• [What is required] The lines to copy are those in the records below that hold the word "calibrated".

• [Working data]
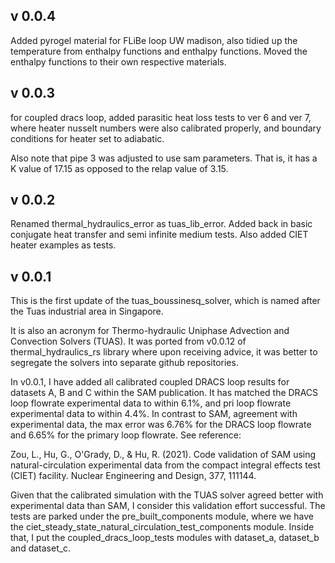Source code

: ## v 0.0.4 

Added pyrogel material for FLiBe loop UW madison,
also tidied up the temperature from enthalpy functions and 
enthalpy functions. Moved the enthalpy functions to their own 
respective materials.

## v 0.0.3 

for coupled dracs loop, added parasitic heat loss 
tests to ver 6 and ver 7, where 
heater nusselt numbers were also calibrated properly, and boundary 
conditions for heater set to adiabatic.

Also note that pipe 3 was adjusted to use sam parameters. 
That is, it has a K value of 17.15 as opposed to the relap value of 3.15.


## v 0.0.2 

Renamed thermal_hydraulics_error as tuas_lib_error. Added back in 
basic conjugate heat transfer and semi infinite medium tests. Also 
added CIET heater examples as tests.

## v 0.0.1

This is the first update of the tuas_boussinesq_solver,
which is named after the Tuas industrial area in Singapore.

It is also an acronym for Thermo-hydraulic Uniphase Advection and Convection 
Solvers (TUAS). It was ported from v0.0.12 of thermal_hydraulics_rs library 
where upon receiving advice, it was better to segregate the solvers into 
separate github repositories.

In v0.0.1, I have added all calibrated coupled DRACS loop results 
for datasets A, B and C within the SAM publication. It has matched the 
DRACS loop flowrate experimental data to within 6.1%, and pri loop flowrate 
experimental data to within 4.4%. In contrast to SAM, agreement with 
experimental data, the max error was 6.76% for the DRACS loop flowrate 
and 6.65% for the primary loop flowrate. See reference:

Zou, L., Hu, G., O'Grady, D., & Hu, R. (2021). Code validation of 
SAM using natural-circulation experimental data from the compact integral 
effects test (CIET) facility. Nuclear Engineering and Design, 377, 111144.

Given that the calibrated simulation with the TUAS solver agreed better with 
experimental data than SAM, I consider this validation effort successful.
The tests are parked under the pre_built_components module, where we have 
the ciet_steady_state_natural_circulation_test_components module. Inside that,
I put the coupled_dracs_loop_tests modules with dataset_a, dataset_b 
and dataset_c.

* * *

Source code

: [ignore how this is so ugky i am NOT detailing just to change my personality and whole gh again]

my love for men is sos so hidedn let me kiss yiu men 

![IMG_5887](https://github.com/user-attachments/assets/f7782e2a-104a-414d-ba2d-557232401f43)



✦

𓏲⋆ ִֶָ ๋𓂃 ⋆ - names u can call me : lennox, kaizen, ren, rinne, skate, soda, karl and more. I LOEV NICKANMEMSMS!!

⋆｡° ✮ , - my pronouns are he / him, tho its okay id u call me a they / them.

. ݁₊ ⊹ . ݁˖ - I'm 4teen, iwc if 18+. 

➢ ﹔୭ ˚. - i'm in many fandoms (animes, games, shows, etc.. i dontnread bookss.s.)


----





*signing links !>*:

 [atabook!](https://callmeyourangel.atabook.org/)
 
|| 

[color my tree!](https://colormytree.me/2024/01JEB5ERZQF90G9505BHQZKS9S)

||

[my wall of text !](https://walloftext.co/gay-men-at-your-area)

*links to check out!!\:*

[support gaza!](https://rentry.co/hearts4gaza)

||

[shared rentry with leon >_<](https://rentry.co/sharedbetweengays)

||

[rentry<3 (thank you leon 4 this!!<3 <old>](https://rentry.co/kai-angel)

• [Answer for the task]
heater nusselt numbers were also calibrated properly, and boundary 
In v0.0.1, I have added all calibrated coupled DRACS loop results 
Given that the calibrated simulation with the TUAS solver agreed better with 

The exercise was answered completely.